Ukraine Conflict: Julia and her son David take shelter in Romania

Julia and her son David fled Ukraine to Romania.
E hënë, March 14, 2022

At 6.55am in a flat in suburban Kyiv, Julia shakes son David awake. They must be on the road by 7am. This way, she figures, there will be little time for messy explanations about their departure, no time for “hysterics".

Julia does not want to leave Ukraine, but the bombs have been falling too close their home for five days now. The time has come, she decides.

In the swirl of decisions about what to take, Julia packed a large folder of family photos – a thick handful of black-and-white snaps of Soviet-era school camps, family picnics and winter holidays.

“We didn’t have much time to pack. But I knew I had to take the photos. It might be all I have left,” she said.

Julia holds the image of her with her husband Leonid.

Among them is a picture of her with husband Leonid, a colour, studio portrait of two 20-somethings very much in love.

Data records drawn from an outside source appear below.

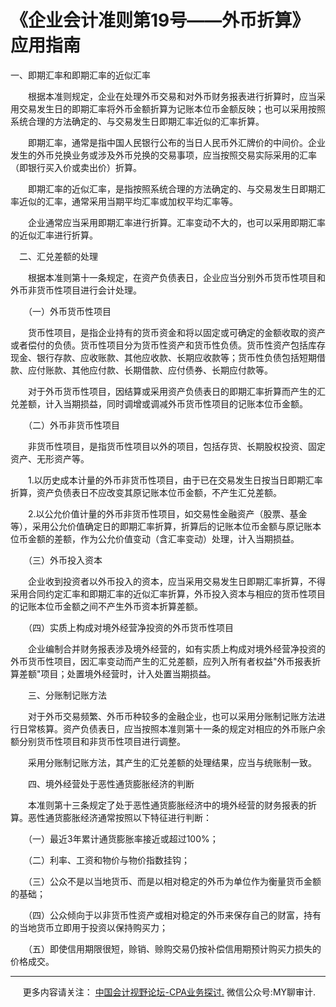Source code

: ﻿《企业会计准则第19号——外币折算》应用指南
======================

一、即期汇率和即期汇率的近似汇率

　　根据本准则规定，企业在处理外币交易和对外币财务报表进行折算时，应当采用交易发生日的即期汇率将外币金额折算为记账本位币金额反映；也可以采用按照系统合理的方法确定的、与交易发生日即期汇率近似的汇率折算。

　　即期汇率，通常是指中国人民银行公布的当日人民币外汇牌价的中间价。企业发生的外币兑换业务或涉及外币兑换的交易事项，应当按照交易实际采用的汇率（即银行买入价或卖出价）折算。

　　即期汇率的近似汇率，是指按照系统合理的方法确定的、与交易发生日即期汇率近似的汇率，通常采用当期平均汇率或加权平均汇率等。

　　企业通常应当采用即期汇率进行折算。汇率变动不大的，也可以采用即期汇率的近似汇率进行折算。

　二、汇兑差额的处理

　　根据本准则第十一条规定，在资产负债表日，企业应当分别外币货币性项目和外币非货币性项目进行会计处理。

　　（一）外币货币性项目

　　货币性项目，是指企业持有的货币资金和将以固定或可确定的金额收取的资产或者偿付的负债。货币性项目分为货币性资产和货币性负债。货币性资产包括库存现金、银行存款、应收账款、其他应收款、长期应收款等；货币性负债包括短期借款、应付账款、其他应付款、长期借款、应付债券、长期应付款等。

　　对于外币货币性项目，因结算或采用资产负债表日的即期汇率折算而产生的汇兑差额，计入当期损益，同时调增或调减外币货币性项目的记账本位币金额。

　　（二）外币非货币性项目

　　非货币性项目，是指货币性项目以外的项目，包括存货、长期股权投资、固定资产、无形资产等。

　　1.以历史成本计量的外币非货币性项目，由于已在交易发生日按当日即期汇率折算，资产负债表日不应改变其原记账本位币金额，不产生汇兑差额。

　　2.以公允价值计量的外币非货币性项目，如交易性金融资产（股票、基金等），采用公允价值确定日的即期汇率折算，折算后的记账本位币金额与原记账本位币金额的差额，作为公允价值变动（含汇率变动）处理，计入当期损益。

　　（三）外币投入资本

　　企业收到投资者以外币投入的资本，应当采用交易发生日即期汇率折算，不得采用合同约定汇率和即期汇率的近似汇率折算，外币投入资本与相应的货币性项目的记账本位币金额之间不产生外币资本折算差额。

　　（四）实质上构成对境外经营净投资的外币货币性项目

　　企业编制合并财务报表涉及境外经营的，如有实质上构成对境外经营净投资的外币货币性项目，因汇率变动而产生的汇兑差额，应列入所有者权益"外币报表折算差额"项目；处置境外经营时，计入处置当期损益。

　　三、分账制记账方法

　　对于外币交易频繁、外币币种较多的金融企业，也可以采用分账制记账方法进行日常核算。资产负债表日，应当按照本准则第十一条的规定对相应的外币账户余额分别货币性项目和非货币性项目进行调整。

　　采用分账制记账方法，其产生的汇兑差额的处理结果，应当与统账制一致。

　　四、境外经营处于恶性通货膨胀经济的判断

　　本准则第十三条规定了处于恶性通货膨胀经济中的境外经营的财务报表的折算。恶性通货膨胀经济通常按照以下特征进行判断：

　　（一）最近3年累计通货膨胀率接近或超过100%；

　　（二）利率、工资和物价与物价指数挂钩；

　　（三）公众不是以当地货币、而是以相对稳定的外币为单位作为衡量货币金额的基础；

　　（四）公众倾向于以非货币性资产或相对稳定的外币来保存自己的财富，持有的当地货币立即用于投资以保持购买力；

　　（五）即使信用期限很短，赊销、赊购交易仍按补偿信用期预计购买力损失的价格成交。

* * *

     更多内容请关注： [中国会计视野论坛-CPA业务探讨.](https://bbs.esnai.com/thread-5354530-1-3.html) 微信公众号:MY聊审计.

Apart from the fact adult males must stay behind in Ukraine, Leonid is suffering from chronic kidney failure and cannot contemplate be away from daily dialysis.

With the help of a local church, Julia, 44, and David, eight, boarded a small bus with around 25 people headed for the southern Ukraine city of Chernivtsi.

With every spare room in the city taken up by other families from Ukraine fleeing the frontlines, Julia decided to keep moving south across the Romanian border.

The photographs Julia took with her when she fled Ukraine.

At Bucharest’s railway station, a policewoman spied a dazed-looking Julia wandering around the station in tears, and arranged for her to go to a women’s refuge in the inner suburbs of Bucharest which has given over 40 of its 100 rooms to Ukraine refugees, and which is being supported by World Vision.

“I just can’t believe how generous people have been. It’s hard to understand why people want to help us … I find it so hard to receive help,” she says.

Like so many who have fled Ukraine, Julia is happy, in the first instance, to be safe. David is happy enough, playing with a new-found Romanian friend in the shelter and whiling away his time on Roblox and YouTube. But thoughts of the future are never far away.

David spends time on his tablet after fleeing to Romania.

“I never planned to come to Romania, but here I am – kind of a homeless person. We have a roof over our head, we have a shower, we have food, but I have no idea how long I will be here, or how long I can be here, if or when we can ever return to Ukraine.”

And yet amid it all, the trauma, upheaval and the weight of uncertainty, Julia can still muster gratitude.

“You know, I think for me some day, my war will be over. But my heart goes out to these women (victims of domestic violence) – their war just goes on.”

By Mike Bruce, who is in Romania working with World Vision’s response to the Ukraine refugee crisis.